> EXERCISE OBJECTIVE: Your job is to retype all of the data word for word, leaving every image out.

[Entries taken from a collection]
* * * * * * *
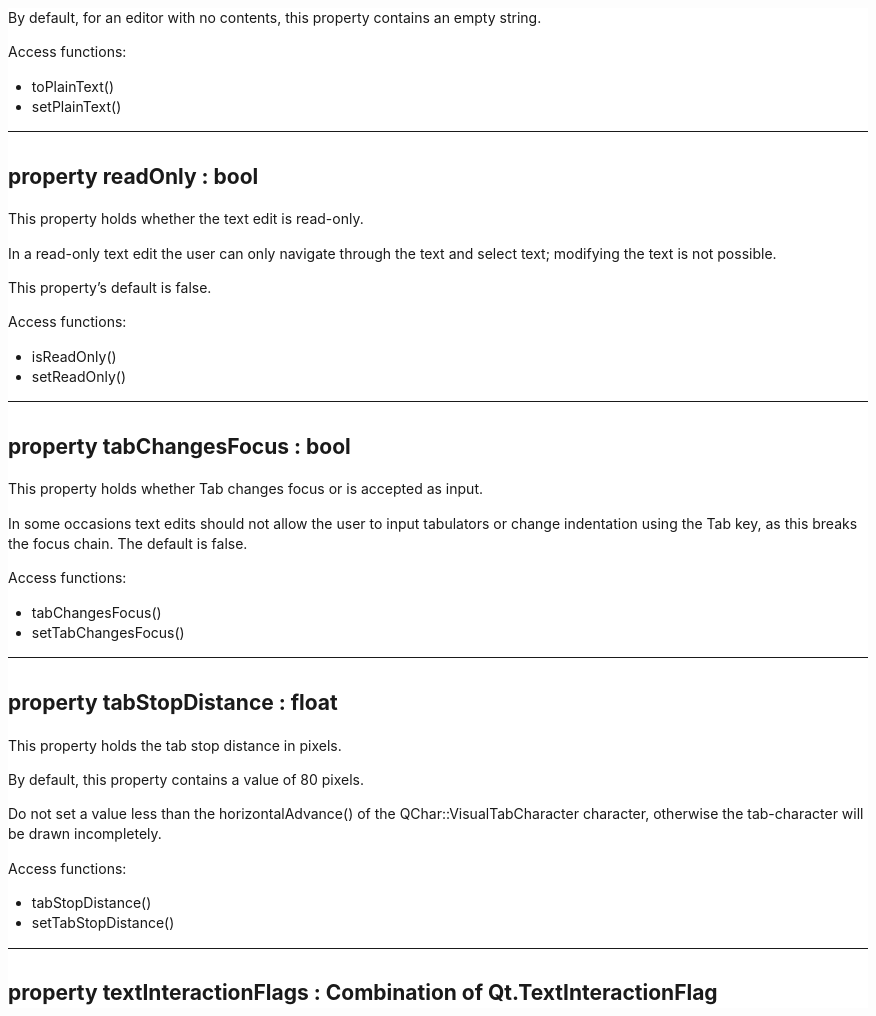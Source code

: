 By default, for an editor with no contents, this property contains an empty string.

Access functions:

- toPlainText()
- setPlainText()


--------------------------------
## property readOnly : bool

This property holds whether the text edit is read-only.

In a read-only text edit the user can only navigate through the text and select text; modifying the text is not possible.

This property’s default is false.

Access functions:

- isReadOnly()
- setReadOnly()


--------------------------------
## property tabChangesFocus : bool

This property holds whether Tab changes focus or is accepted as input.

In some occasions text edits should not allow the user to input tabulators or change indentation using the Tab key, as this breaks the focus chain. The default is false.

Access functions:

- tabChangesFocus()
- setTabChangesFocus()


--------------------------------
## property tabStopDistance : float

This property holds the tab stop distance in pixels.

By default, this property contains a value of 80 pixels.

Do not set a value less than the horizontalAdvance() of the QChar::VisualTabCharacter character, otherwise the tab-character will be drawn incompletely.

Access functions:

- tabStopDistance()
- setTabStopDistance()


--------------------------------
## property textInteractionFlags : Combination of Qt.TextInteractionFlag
* * * * * * *
> WRITTEN ANSWER:
Source code

: By default, for an editor with no contents, this property contains an empty string.

Access functions:

- toPlainText()
- setPlainText()


--------------------------------
## property readOnly : bool

This property holds whether the text edit is read-only.

In a read-only text edit the user can only navigate through the text and select text; modifying the text is not possible.

This property’s default is false.

Access functions:

- isReadOnly()
- setReadOnly()


--------------------------------
## property tabChangesFocus : bool

This property holds whether Tab changes focus or is accepted as input.

In some occasions text edits should not allow the user to input tabulators or change indentation using the Tab key, as this breaks the focus chain. The default is false.

Access functions:

- tabChangesFocus()
- setTabChangesFocus()


--------------------------------
## property tabStopDistance : float

This property holds the tab stop distance in pixels.

By default, this property contains a value of 80 pixels.

Do not set a value less than the horizontalAdvance() of the QChar::VisualTabCharacter character, otherwise the tab-character will be drawn incompletely.

Access functions:

- tabStopDistance()
- setTabStopDistance()


--------------------------------
## property textInteractionFlags : Combination of Qt.TextInteractionFlag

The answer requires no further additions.